● TASK REQUIREMENTS
Write out the records that follow with every word intact.

[EXERCISE DATA]

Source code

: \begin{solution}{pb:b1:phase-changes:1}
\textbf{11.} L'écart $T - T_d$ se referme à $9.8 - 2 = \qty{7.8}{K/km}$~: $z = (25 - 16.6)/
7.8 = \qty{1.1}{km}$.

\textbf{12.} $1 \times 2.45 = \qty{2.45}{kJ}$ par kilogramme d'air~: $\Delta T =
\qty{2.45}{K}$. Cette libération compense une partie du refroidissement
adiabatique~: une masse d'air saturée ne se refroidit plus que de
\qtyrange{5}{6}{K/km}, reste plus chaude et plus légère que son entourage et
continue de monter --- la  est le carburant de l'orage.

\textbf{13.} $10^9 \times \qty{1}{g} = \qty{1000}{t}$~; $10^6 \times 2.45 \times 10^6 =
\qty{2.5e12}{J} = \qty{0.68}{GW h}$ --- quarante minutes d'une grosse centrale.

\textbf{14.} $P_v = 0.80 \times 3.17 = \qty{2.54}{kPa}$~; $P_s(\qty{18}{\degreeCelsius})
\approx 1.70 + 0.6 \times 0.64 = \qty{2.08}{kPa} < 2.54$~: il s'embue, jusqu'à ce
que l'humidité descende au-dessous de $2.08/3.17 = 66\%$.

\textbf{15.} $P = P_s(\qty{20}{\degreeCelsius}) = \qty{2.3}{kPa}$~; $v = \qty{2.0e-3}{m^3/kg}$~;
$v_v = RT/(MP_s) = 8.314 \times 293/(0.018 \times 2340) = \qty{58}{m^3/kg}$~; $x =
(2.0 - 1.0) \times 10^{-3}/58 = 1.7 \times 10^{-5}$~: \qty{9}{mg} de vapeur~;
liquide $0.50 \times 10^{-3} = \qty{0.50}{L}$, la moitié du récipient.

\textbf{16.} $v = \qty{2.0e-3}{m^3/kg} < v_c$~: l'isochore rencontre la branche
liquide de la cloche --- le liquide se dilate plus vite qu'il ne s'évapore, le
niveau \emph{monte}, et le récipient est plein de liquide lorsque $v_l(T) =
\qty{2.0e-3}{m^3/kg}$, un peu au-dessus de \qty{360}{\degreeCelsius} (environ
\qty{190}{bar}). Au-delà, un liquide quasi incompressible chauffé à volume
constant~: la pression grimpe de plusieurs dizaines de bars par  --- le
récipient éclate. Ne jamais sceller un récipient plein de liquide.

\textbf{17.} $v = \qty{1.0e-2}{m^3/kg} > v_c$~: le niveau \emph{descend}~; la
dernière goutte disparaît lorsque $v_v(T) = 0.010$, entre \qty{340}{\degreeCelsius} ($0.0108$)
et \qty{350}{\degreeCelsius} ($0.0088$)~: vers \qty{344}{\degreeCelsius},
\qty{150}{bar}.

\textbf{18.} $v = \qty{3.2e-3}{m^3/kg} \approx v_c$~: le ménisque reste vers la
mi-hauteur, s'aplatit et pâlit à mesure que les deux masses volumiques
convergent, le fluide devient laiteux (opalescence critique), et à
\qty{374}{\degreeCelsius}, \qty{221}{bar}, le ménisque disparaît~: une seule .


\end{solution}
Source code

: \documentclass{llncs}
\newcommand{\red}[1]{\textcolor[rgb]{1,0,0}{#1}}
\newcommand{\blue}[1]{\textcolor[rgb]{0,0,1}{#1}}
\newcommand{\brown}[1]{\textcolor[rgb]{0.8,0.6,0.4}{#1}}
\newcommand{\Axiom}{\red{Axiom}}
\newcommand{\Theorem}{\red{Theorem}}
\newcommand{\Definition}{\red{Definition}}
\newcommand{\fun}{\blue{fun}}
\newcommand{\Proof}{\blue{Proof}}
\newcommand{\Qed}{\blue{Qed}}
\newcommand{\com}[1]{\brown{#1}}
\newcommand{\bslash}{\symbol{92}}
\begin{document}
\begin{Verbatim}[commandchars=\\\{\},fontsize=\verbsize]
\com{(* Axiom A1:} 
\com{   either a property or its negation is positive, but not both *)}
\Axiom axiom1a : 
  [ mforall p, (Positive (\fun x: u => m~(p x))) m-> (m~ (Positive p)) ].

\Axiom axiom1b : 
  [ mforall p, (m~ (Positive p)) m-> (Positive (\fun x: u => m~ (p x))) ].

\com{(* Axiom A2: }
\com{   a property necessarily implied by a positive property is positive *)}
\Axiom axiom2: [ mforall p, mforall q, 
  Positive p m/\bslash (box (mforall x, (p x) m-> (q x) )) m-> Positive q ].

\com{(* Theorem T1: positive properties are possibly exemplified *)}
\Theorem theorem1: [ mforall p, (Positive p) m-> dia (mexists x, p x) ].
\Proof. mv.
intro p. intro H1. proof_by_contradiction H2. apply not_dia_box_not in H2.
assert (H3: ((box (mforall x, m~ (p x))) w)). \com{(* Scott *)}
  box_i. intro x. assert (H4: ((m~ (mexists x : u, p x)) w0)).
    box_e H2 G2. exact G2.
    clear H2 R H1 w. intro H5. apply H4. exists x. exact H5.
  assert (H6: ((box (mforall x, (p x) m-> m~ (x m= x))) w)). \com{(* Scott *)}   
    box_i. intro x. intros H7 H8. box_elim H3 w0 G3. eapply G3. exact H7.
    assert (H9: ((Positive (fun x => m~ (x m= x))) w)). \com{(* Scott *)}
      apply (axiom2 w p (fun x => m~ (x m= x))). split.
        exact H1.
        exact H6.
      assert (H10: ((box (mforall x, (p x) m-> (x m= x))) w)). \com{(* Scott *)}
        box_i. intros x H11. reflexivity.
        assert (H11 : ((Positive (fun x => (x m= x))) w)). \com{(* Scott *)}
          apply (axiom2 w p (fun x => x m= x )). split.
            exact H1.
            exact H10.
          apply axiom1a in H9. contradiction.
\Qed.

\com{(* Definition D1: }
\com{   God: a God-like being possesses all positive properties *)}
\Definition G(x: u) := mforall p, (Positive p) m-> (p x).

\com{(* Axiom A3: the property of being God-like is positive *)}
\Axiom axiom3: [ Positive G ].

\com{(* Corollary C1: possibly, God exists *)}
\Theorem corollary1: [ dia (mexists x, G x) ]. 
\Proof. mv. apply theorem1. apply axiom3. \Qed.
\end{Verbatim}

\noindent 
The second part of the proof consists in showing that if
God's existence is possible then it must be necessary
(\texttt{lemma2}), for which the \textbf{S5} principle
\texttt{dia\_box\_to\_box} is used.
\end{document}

[/EXERCISE DATA]

● OUTPUT FOR THIS EXERCISE
Source code

: \begin{solution}{pb:b1:phase-changes:1}
\textbf{11.} L'écart $T - T_d$ se referme à $9.8 - 2 = \qty{7.8}{K/km}$~: $z = (25 - 16.6)/
7.8 = \qty{1.1}{km}$.

\textbf{12.} $1 \times 2.45 = \qty{2.45}{kJ}$ par kilogramme d'air~: $\Delta T =
\qty{2.45}{K}$. Cette libération compense une partie du refroidissement
adiabatique~: une masse d'air saturée ne se refroidit plus que de
\qtyrange{5}{6}{K/km}, reste plus chaude et plus légère que son entourage et
continue de monter --- la  est le carburant de l'orage.

\textbf{13.} $10^9 \times \qty{1}{g} = \qty{1000}{t}$~; $10^6 \times 2.45 \times 10^6 =
\qty{2.5e12}{J} = \qty{0.68}{GW h}$ --- quarante minutes d'une grosse centrale.

\textbf{14.} $P_v = 0.80 \times 3.17 = \qty{2.54}{kPa}$~; $P_s(\qty{18}{\degreeCelsius})
\approx 1.70 + 0.6 \times 0.64 = \qty{2.08}{kPa} < 2.54$~: il s'embue, jusqu'à ce
que l'humidité descende au-dessous de $2.08/3.17 = 66\%$.

\textbf{15.} $P = P_s(\qty{20}{\degreeCelsius}) = \qty{2.3}{kPa}$~; $v = \qty{2.0e-3}{m^3/kg}$~;
$v_v = RT/(MP_s) = 8.314 \times 293/(0.018 \times 2340) = \qty{58}{m^3/kg}$~; $x =
(2.0 - 1.0) \times 10^{-3}/58 = 1.7 \times 10^{-5}$~: \qty{9}{mg} de vapeur~;
liquide $0.50 \times 10^{-3} = \qty{0.50}{L}$, la moitié du récipient.

\textbf{16.} $v = \qty{2.0e-3}{m^3/kg} < v_c$~: l'isochore rencontre la branche
liquide de la cloche --- le liquide se dilate plus vite qu'il ne s'évapore, le
niveau \emph{monte}, et le récipient est plein de liquide lorsque $v_l(T) =
\qty{2.0e-3}{m^3/kg}$, un peu au-dessus de \qty{360}{\degreeCelsius} (environ
\qty{190}{bar}). Au-delà, un liquide quasi incompressible chauffé à volume
constant~: la pression grimpe de plusieurs dizaines de bars par  --- le
récipient éclate. Ne jamais sceller un récipient plein de liquide.

\textbf{17.} $v = \qty{1.0e-2}{m^3/kg} > v_c$~: le niveau \emph{descend}~; la
dernière goutte disparaît lorsque $v_v(T) = 0.010$, entre \qty{340}{\degreeCelsius} ($0.0108$)
et \qty{350}{\degreeCelsius} ($0.0088$)~: vers \qty{344}{\degreeCelsius},
\qty{150}{bar}.

\textbf{18.} $v = \qty{3.2e-3}{m^3/kg} \approx v_c$~: le ménisque reste vers la
mi-hauteur, s'aplatit et pâlit à mesure que les deux masses volumiques
convergent, le fluide devient laiteux (opalescence critique), et à
\qty{374}{\degreeCelsius}, \qty{221}{bar}, le ménisque disparaît~: une seule .


\end{solution}
Source code

: \documentclass{llncs}
\newcommand{\red}[1]{\textcolor[rgb]{1,0,0}{#1}}
\newcommand{\blue}[1]{\textcolor[rgb]{0,0,1}{#1}}
\newcommand{\brown}[1]{\textcolor[rgb]{0.8,0.6,0.4}{#1}}
\newcommand{\Axiom}{\red{Axiom}}
\newcommand{\Theorem}{\red{Theorem}}
\newcommand{\Definition}{\red{Definition}}
\newcommand{\fun}{\blue{fun}}
\newcommand{\Proof}{\blue{Proof}}
\newcommand{\Qed}{\blue{Qed}}
\newcommand{\com}[1]{\brown{#1}}
\newcommand{\bslash}{\symbol{92}}
\begin{document}
\begin{Verbatim}[commandchars=\\\{\},fontsize=\verbsize]
\com{(* Axiom A1:} 
\com{   either a property or its negation is positive, but not both *)}
\Axiom axiom1a : 
  [ mforall p, (Positive (\fun x: u => m~(p x))) m-> (m~ (Positive p)) ].

\Axiom axiom1b : 
  [ mforall p, (m~ (Positive p)) m-> (Positive (\fun x: u => m~ (p x))) ].

\com{(* Axiom A2: }
\com{   a property necessarily implied by a positive property is positive *)}
\Axiom axiom2: [ mforall p, mforall q, 
  Positive p m/\bslash (box (mforall x, (p x) m-> (q x) )) m-> Positive q ].

\com{(* Theorem T1: positive properties are possibly exemplified *)}
\Theorem theorem1: [ mforall p, (Positive p) m-> dia (mexists x, p x) ].
\Proof. mv.
intro p. intro H1. proof_by_contradiction H2. apply not_dia_box_not in H2.
assert (H3: ((box (mforall x, m~ (p x))) w)). \com{(* Scott *)}
  box_i. intro x. assert (H4: ((m~ (mexists x : u, p x)) w0)).
    box_e H2 G2. exact G2.
    clear H2 R H1 w. intro H5. apply H4. exists x. exact H5.
  assert (H6: ((box (mforall x, (p x) m-> m~ (x m= x))) w)). \com{(* Scott *)}   
    box_i. intro x. intros H7 H8. box_elim H3 w0 G3. eapply G3. exact H7.
    assert (H9: ((Positive (fun x => m~ (x m= x))) w)). \com{(* Scott *)}
      apply (axiom2 w p (fun x => m~ (x m= x))). split.
        exact H1.
        exact H6.
      assert (H10: ((box (mforall x, (p x) m-> (x m= x))) w)). \com{(* Scott *)}
        box_i. intros x H11. reflexivity.
        assert (H11 : ((Positive (fun x => (x m= x))) w)). \com{(* Scott *)}
          apply (axiom2 w p (fun x => x m= x )). split.
            exact H1.
            exact H10.
          apply axiom1a in H9. contradiction.
\Qed.

\com{(* Definition D1: }
\com{   God: a God-like being possesses all positive properties *)}
\Definition G(x: u) := mforall p, (Positive p) m-> (p x).

\com{(* Axiom A3: the property of being God-like is positive *)}
\Axiom axiom3: [ Positive G ].

\com{(* Corollary C1: possibly, God exists *)}
\Theorem corollary1: [ dia (mexists x, G x) ]. 
\Proof. mv. apply theorem1. apply axiom3. \Qed.
\end{Verbatim}

\noindent 
The second part of the proof consists in showing that if
God's existence is possible then it must be necessary
(\texttt{lemma2}), for which the \textbf{S5} principle
\texttt{dia\_box\_to\_box} is used.
\end{document}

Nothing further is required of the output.